Aku hanya bisa menghela napas panjang, lalu memaksakan senyum tipis. "Tapi, Lin, kalo aku nggak masuk, gimana dengan program Arshaka nanti?" gumamku sambil merapikan buku-buku yang berserakan di meja, mencoba mencari pelarian dari kegelisahan yang tak mau pergi.

Aline menghela napas panjang, tangannya terlipat di depan dada, jelas dia merasa frustasi melihatku seperti ini. "Haduh Al, gak usah mikirin kerjaan mulu, sehatin aja dulu tuh badan."

Aku terdiam, pandanganku tertuju pada ransel yang tergeletak di lantai, seolah ransel itu bisa memberiku jawaban yang kucari. Dalam keheningan itu, pikiranku kembali ke sosok Arshaka.

Yang kini terasa begitu jauh dan asing. Dingin, cuek, seperti dinding es yang mustahil kutembus.

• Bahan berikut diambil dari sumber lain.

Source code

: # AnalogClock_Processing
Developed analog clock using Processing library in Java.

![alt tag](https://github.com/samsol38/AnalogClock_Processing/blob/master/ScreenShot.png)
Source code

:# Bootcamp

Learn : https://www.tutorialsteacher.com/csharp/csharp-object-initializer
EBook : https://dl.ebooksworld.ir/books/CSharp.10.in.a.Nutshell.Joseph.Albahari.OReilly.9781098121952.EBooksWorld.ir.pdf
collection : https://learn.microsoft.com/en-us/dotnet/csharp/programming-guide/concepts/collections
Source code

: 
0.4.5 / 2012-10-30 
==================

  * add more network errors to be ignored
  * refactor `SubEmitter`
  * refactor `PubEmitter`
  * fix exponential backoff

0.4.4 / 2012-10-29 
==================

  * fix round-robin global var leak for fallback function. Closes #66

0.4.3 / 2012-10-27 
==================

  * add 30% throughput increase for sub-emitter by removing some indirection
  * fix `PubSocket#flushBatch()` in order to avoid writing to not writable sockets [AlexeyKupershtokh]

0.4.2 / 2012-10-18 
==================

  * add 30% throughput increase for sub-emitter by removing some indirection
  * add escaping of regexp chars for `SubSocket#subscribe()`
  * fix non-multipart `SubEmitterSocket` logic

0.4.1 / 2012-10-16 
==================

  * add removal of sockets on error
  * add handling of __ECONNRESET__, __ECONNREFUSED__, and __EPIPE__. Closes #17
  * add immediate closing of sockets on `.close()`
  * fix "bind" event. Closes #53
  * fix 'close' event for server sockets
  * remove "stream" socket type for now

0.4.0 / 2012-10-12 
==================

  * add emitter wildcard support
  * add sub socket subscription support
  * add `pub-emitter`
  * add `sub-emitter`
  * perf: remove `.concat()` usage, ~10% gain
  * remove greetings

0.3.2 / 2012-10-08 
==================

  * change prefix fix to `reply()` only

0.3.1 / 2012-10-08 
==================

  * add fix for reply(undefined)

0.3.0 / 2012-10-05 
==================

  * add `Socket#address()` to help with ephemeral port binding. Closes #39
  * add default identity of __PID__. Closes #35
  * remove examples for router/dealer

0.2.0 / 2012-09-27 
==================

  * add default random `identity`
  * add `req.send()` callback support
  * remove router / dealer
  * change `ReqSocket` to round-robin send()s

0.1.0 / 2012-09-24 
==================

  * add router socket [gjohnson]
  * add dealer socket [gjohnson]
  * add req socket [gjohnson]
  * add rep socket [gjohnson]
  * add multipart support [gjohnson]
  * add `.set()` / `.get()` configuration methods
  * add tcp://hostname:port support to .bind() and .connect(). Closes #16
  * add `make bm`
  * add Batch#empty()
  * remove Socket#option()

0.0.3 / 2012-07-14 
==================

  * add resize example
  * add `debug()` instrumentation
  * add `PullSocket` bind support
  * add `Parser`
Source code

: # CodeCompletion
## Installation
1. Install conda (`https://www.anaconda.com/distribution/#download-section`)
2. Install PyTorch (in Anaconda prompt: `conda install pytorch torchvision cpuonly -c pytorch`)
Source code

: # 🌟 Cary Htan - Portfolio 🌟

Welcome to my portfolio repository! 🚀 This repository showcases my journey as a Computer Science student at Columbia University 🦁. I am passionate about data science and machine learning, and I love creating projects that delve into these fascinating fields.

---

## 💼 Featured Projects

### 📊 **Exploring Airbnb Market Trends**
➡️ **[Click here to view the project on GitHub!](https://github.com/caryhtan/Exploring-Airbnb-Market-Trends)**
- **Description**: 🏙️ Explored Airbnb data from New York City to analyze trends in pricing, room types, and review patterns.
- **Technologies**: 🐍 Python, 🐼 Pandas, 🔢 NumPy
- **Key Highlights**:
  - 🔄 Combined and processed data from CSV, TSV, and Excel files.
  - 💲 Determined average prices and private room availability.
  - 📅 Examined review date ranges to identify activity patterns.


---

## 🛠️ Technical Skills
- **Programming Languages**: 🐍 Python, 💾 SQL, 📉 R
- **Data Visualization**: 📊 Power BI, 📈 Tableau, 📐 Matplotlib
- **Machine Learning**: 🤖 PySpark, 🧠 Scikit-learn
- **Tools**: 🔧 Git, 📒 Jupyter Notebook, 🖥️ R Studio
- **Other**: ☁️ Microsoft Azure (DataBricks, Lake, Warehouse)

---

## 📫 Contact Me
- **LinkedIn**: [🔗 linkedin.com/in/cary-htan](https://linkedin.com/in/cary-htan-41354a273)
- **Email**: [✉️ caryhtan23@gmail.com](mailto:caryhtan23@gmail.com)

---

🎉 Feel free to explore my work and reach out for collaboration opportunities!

Namun anehnya, di balik semua sikapnya yang kaku itu, ada perhatian yang masih ia berikan, seperti tadi saat dia mengantarkan obat batuk padaku, bahkan di saat maghrib.

Aku tak menjawab ucapan Aline, memilih untuk meraih ranselku, mengeluarkan buku-buku yang ada di dalamnya. Tanganku gemetar sedikit saat mengambil map kertas berisi program Arshaka. Setumpuk kertas itu begitu ringan secara fisik, tapi berat di pikiranku. Seriusan dia mau ngajukan program ini?

Aku menatap kertas-kertas itu lama, seolah mencari sesuatu di antara baris-baris tulisan yang mungkin bisa memberiku rasa tenang. Programnya memang bagus, tapi aku tahu betul, program ini akan mengguncang banyak hal di SMAN Cendana. Aku sedikit cemas jika program ini nantinya ditolak oleh kepala sekolah. Meski Arshaka bilang kalau Pak Iwan sudah memberi lampu hijau, aku masih merasa ragu.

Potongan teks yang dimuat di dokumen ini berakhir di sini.